Stanbic Bank Zimbabwe has shrugged off the prevailing harsh economic environment to post an impressive set of results for the year ended December 2017 headlined by a profit after tax of US$27.6 million, up 30% from the prior year’s US$21.2 million.
The bank’s Chairman, Gregory Sebborn, attributed the performance to the returns on the various interest earning instruments that the leading financial services institution invested in.
In a statement accompanying the results, Sebborn said income earned from the growing transaction volumes on the various innovative electronic channels that Stanbic Bank offers as well asgood recoveries on previously downgraded facilitiescontributed significantly to the bank’s performance.
He said the operating environment presented a plethora of challenges such as broad money supply growth which grew by 47.97% to US$8.02 billion in October 2017 compared to USD$5.42 billion in November 2016.
Other challenges included erratic rainfall patterns for the 2017 season which affected income from the agricultural sector, the fiscal budget deficit which grew from 2.5% of GDP in 2014 to 10% by 2016 and is expected to increase further in 2018 mainly due to increased quasi-fiscal activities, and expenditures related to the election process.
Sebborn said although the export performance during the first nine months of 2017 improved by an estimated 19% compared to same period in 2016, bolstered by increased gold, chrome and ferrochrome exports, other key foreign currency sources such as Foreign Direct Investment (FDI), international remittances and portfolio investments remain significantly subdued.
“Despite these challenges in the macroeconomic environment, the Bank continued to sustain growth in profitability, closing the year with a profit after tax of USD27.6 million which was 30% ahead of the prior period profit after tax of USD21.2 million,” said Sebborn.
As at 31 December 2017, Stanbic Bank’s qualifying core capital stood at US$134.3 million, up from US$106.6 million in 2016, against the regulatory minimum of US$25 million and ahead of the USD100 million threshold set for the year 2020.
Sebborn said the accounting standard IFRS 9 came into effect on 1 January 2018 resulting in a significant but anticipated decline in capital in order to accommodate increased credit provisions for financial instruments.
“Despite this decline, the Bank remains adequately capitalised and compliant with all regulatory requirements, with capital remaining above the USD$100 million mark,” said Sebborn.
He said the country’s growth prospects in the short term are projected to remain subdued, pending the outcome of the mid – year elections and the promised structural adjustments and reforms. These reforms are aimed at addressing low business confidence, foreign currency shortages, rising inflationary pressures, restoration of fiscal sustainability, and the fostering of growth.
The challenges associated with these anticipated reforms will be significant, but the bank remains optimistic of medium term sustainable growth in economic activity despite the current challenges.
“Stanbic Bank continues to maintain high standards of corporate governance, ensuring that its conduct is above reproach.

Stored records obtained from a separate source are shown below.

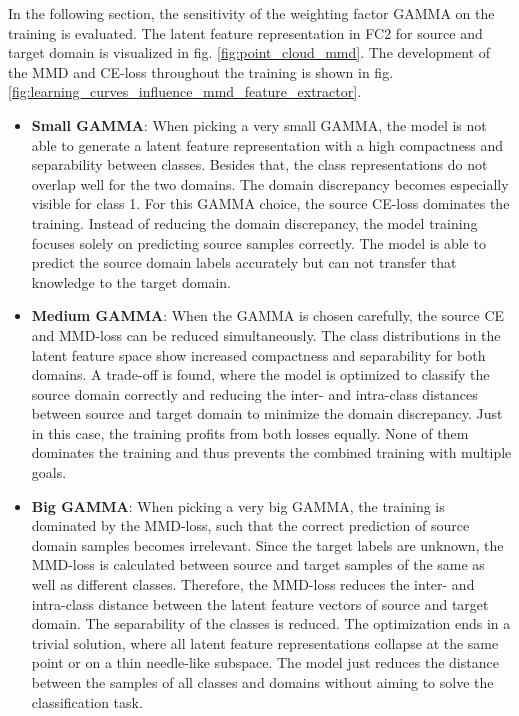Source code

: In the following section, the sensitivity of the weighting factor GAMMA on the training is evaluated. The latent feature representation in FC2 for source and target domain is visualized in fig. \ref{fig:point_cloud_mmd}. The development of the MMD and CE-loss throughout the training is shown in fig. \ref{fig:learning_curves_influence_mmd_feature_extractor}.
\begin{itemize}
    \item \textbf{Small GAMMA}:
    When picking a very small GAMMA, the model is not able to generate a latent feature representation with a high compactness and separability between classes. Besides that, the class representations do not overlap well for the two domains. The domain discrepancy becomes especially visible for class 1. For this GAMMA choice, the source CE-loss dominates the training. Instead of reducing the domain discrepancy, the model training focuses solely on predicting source samples correctly. The model is able to predict the source domain labels accurately but can not transfer that knowledge to the target domain. 
    \item \textbf{Medium GAMMA}:
    When the GAMMA is chosen carefully, the source CE and MMD-loss can be reduced simultaneously. The class distributions in the latent feature space show increased compactness and separability for both domains. A trade-off is found, where the model is optimized to classify the source domain correctly and reducing the inter- and intra-class distances between source and target domain to minimize the domain discrepancy. Just in this case, the training profits from both losses equally. None of them dominates the training and thus prevents the combined training with multiple goals.
    \item \textbf{Big GAMMA}:
    When picking a very big GAMMA, the training is dominated by the MMD-loss, such that the correct prediction of source domain samples becomes irrelevant. Since the target labels are unknown, the MMD-loss is calculated between source and target samples of the same as well as different classes. Therefore, the MMD-loss reduces the inter- and intra-class distance between the latent feature vectors of source and target domain. The separability of the classes is reduced. The optimization ends in a trivial solution, where all latent feature representations collapse at the same point or on a thin needle-like subspace. The model just reduces the distance between the samples of all classes and domains without aiming to solve the classification task.
\end{itemize}


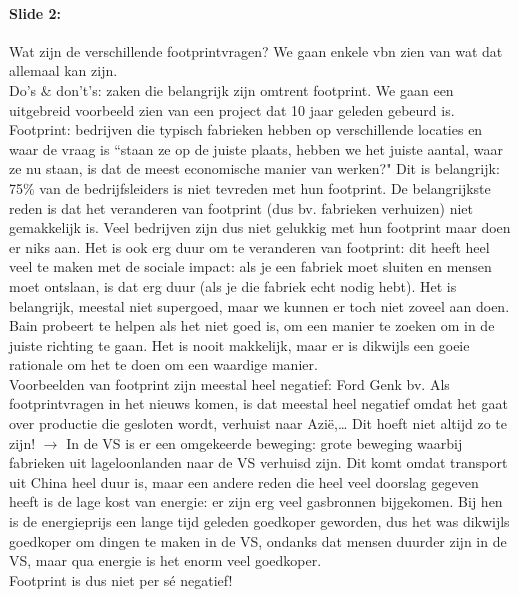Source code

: \documentclass[10pt,a4paper]{report}
\begin{document}
\paragraph{Slide 2:} Wat zijn de verschillende footprintvragen? We gaan enkele vbn zien van wat dat allemaal kan zijn.\\
Do's $\&$ don't's: zaken die belangrijk zijn omtrent footprint. 
We gaan een uitgebreid voorbeeld zien van een project dat 10 jaar geleden gebeurd is.\\
Footprint: bedrijven die typisch fabrieken hebben op verschillende locaties en waar de vraag is ``staan ze op de juiste plaats, hebben we het juiste aantal, waar ze nu staan, is dat de meest economische manier van werken?" Dit is belangrijk: 75\% van de bedrijfsleiders is niet tevreden met hun footprint. De belangrijkste reden is dat het veranderen van footprint (dus bv. fabrieken verhuizen) niet gemakkelijk is. Veel bedrijven zijn dus niet gelukkig met hun footprint maar doen er niks aan. Het is ook erg duur om te veranderen van footprint: dit heeft heel veel te maken met de sociale impact: als je een fabriek moet sluiten en mensen moet ontslaan, is dat erg duur (als je die fabriek echt nodig hebt). Het is belangrijk, meestal niet supergoed, maar we kunnen er toch niet zoveel aan doen.\\
Bain probeert te helpen als het niet goed is, om een manier te zoeken om in de juiste richting te gaan. Het is nooit makkelijk, maar er is dikwijls een goeie rationale om het te doen om een waardige manier.\\
Voorbeelden van footprint zijn meestal heel negatief: Ford Genk bv. Als footprintvragen in het nieuws komen, is dat meestal heel negatief omdat het gaat over productie die gesloten wordt, verhuist naar Azi\"e,… Dit hoeft niet altijd zo te zijn! $\rightarrow$ In de VS is er een omgekeerde beweging: grote beweging waarbij fabrieken uit lageloonlanden naar de VS verhuisd zijn. Dit komt omdat transport uit China heel duur is, maar een andere reden die heel veel doorslag gegeven heeft is de lage kost van energie: er zijn erg veel gasbronnen bijgekomen. Bij hen is de energieprijs een lange tijd geleden goedkoper geworden, dus het was dikwijls goedkoper om dingen te maken in de VS, ondanks dat mensen duurder zijn in de VS, maar qua energie is het enorm veel goedkoper.\\
Footprint is dus niet per s\'e negatief!
\end{document}
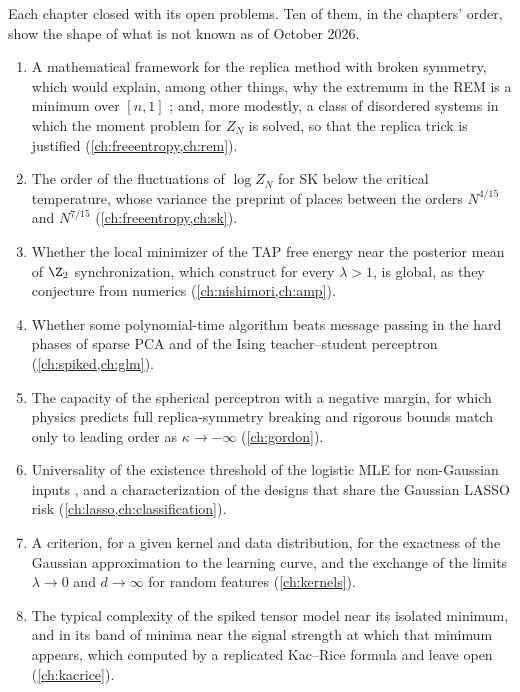 \begin{refsection}
Each chapter closed with its open problems. Ten of them, in the chapters' order, show the shape of what is not known as of October 2026.
\begin{enumerate}
\item A mathematical framework for the replica method with broken symmetry, which would explain, among other things, why the extremum in the REM is a minimum over $[n,1]$ \parencite[notes to ch.~8]{MezardMontanari2009}; and, more modestly, a class of disordered systems in which the moment problem for $Z_N$ is solved, so that the replica trick is justified \parencite{Tanaka2007} (\cref{ch:freeentropy,ch:rem}).
\item The order of the fluctuations of $\log Z_N$ for SK below the critical temperature, whose variance the preprint of \textcite{AronowLopatto2026a} places between the orders $N^{4/15}$ and $N^{7/15}$ (\cref{ch:freeentropy,ch:sk}).
\item Whether the local minimizer of the TAP free energy near the posterior mean of $\Z_2$ synchronization, which \textcite{CelentanoFanMei2023} construct for every $\lambda>1$, is global, as they conjecture from numerics (\cref{ch:nishimori,ch:amp}).
\item Whether some polynomial-time algorithm beats message passing in the hard phases of sparse PCA \parencite{LesieurKrzakalaZdeborova2017} and of the Ising teacher--student perceptron \parencite{BarbierEtAl2019} (\cref{ch:spiked,ch:glm}).
\item The capacity of the spherical perceptron with a negative margin, for which physics predicts full replica-symmetry breaking \parencite{FranzEtAl2017} and rigorous bounds match only to leading order as $\kappa\to-\infty$ \parencite{MontanariZhongZhou2024} (\cref{ch:gordon}).
\item Universality of the existence threshold of the logistic MLE for non-Gaussian inputs \parencite[Sec.~5]{CandesSur2020}, and a characterization of the designs that share the Gaussian LASSO risk (\cref{ch:lasso,ch:classification}).
\item A criterion, for a given kernel and data distribution, for the exactness of the Gaussian approximation to the learning curve, and the exchange of the limits $\lambda\to0$ and $d\to\infty$ for random features \parencite[Remark~1]{MeiMontanari2022} (\cref{ch:kernels}).
\item The typical complexity of the spiked tensor model near its isolated minimum, and in its band of minima near the signal strength at which that minimum appears, which \textcite{RosEtAl2019} computed by a replicated Kac--Rice formula and \textcite{BenArousMeiMontanariNica2019} leave open (\cref{ch:kacrice}).

\end{enumerate}
\end{refsection}
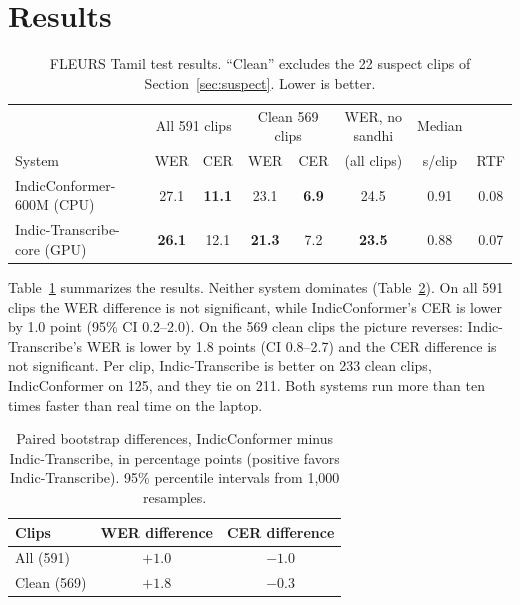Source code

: \documentclass[11pt]{article}
\begin{document}
\section{Results}
\label{sec:results}

\begin{table}[t]
\centering\small
\caption{FLEURS Tamil test results. ``Clean'' excludes the 22 suspect clips of
Section~\ref{sec:suspect}. Lower is better.}
\label{tab:asr}
\begin{tabular}{lccccccc}
\toprule
& \multicolumn{2}{c}{All 591 clips} & \multicolumn{2}{c}{Clean 569 clips} & WER, no sandhi & Median & \\
System & WER & CER & WER & CER & (all clips) & s/clip & RTF \\
\midrule
IndicConformer-600M (CPU) & 27.1 & \textbf{11.1} & 23.1 & \textbf{6.9} & 24.5 & 0.91 & 0.08 \\
Indic-Transcribe-core (GPU) & \textbf{26.1} & 12.1 & \textbf{21.3} & 7.2 & \textbf{23.5} & 0.88 & 0.07 \\
\bottomrule
\end{tabular}
\end{table}

Table~\ref{tab:asr} summarizes the results. Neither system dominates (Table~\ref{tab:boot}). On all
591 clips the WER difference is not significant, while IndicConformer's CER is lower by 1.0 point
(95\% CI 0.2--2.0). On the 569 clean clips the picture reverses: Indic-Transcribe's WER is lower by
1.8 points (CI 0.8--2.7) and the CER difference is not significant. Per clip, Indic-Transcribe is
better on 233 clean clips, IndicConformer on 125, and they tie on 211. Both systems run more than
ten times faster than real time on the laptop.

\begin{table}[t]
\centering\small
\caption{Paired bootstrap differences, IndicConformer minus Indic-Transcribe, in percentage points
(positive favors Indic-Transcribe). 95\% percentile intervals from 1,000 resamples.}
\label{tab:boot}
\begin{tabular}{lcc}
\toprule
Clips & WER difference & CER difference \\
\midrule
All (591) & $+1.0$ \;[$-0.2$, $+2.1$] & $-1.0$ \;[$-2.0$, $-0.2$] \\
Clean (569) & $+1.8$ \;[$+0.8$, $+2.7$] & $-0.3$ \;[$-1.1$, $+0.3$] \\
\bottomrule
\end{tabular}
\end{table}
\end{document}
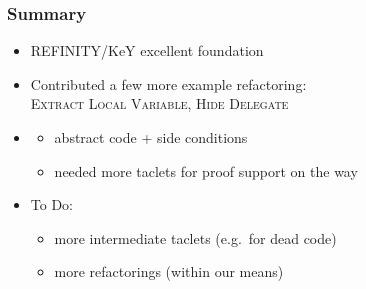 \documentclass[14pt,aspectratio=169]{beamer}
\newcommand\refa[1]{{\rmfamily\scshape {#1}}}
\begin{document}
\begin{frame}
  \frametitle{Summary}

  \begin{itemize}
  \item REFINITY/KeY excellent foundation
  \item Contributed a few more example refactoring:\\
    \refa{Extract Local Variable}, \refa{Hide Delegate}\\[-7ex]
  \item[] 
    \begin{itemize}
    \item abstract code + side conditions
    \item needed more taclets for proof support on the way
    \end{itemize}
  \item To Do:
    \begin{itemize}
    \item more intermediate taclets (e.g.\ for dead code)
    \item more refactorings (within our means)
    \end{itemize}
  \end{itemize}
\end{frame}
\end{document}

It complies with regulatory and corporate governance requirements, and is committed to advancing the principles and practice of sustainable development and adherence to the laws of the country. During the period under review, the Bank remained compliant with all regulatory requirements and RBZ directives, in all material respects,” added Sebborn.
Stanbic Bank Chief Executive, Joshua Tapambgwa said it was pleasing that the bank had defied various economic challenges which included, among others, the unbearable cash and foreign currency shortages.
Tapambgwa said a 17% growth was recorded in the Bank’s net interest income which increased from US$47.2 million in 2016 to US$55.1 million bolstered mainly by the additional short term investments which were acquired during the year.
The 2017 fee and commission income deteriorated from US$33.5 million in the prior period to US$32.6 million as the increased surrender requirements on platinum and chrome exports had a negative impact on the volumes of customer foreign payments which the Bank could process as Nostro reserves remained depleted.
“The charge for credit impairments for 2017 was US$2.1 million having declined from US$8.4 million in 2016 as the Bank’s enhanced collection efforts on non-performing loans and reduced written off facilities continued to bear positive results,” CEO Tapambgwa said.
Total operating expenses increased by 12% from US$57.5 million in the prior year to US$64.1 million largely because of the impact of business expansion as the Bank remained competitive by rolling out new products into the market as well as extending its digital channels customer offering.
Stanbic Bank’s net lending book increased by 21% from US$273.5 million in 2016 to US$330.4 million largely driven by new assets which were written combined with the increase in facility utilisation by some counterparties who required local funding for working capital purposes.As the country remained crippled by chronic foreign currency shortages, the Bank’s customer deposit base increased from US$701 million in 2016 to close the year at USD1.2 billion as depositors failed to utilise their funds for settlement of foreign obligations.
Joshua expressed his continued gratitude to the Stanbic Bank Zimbabwe team for these pleasant results which would not have been possible without their resilience, team work and commitment to serve customers better in an increasingly fragile operating environment.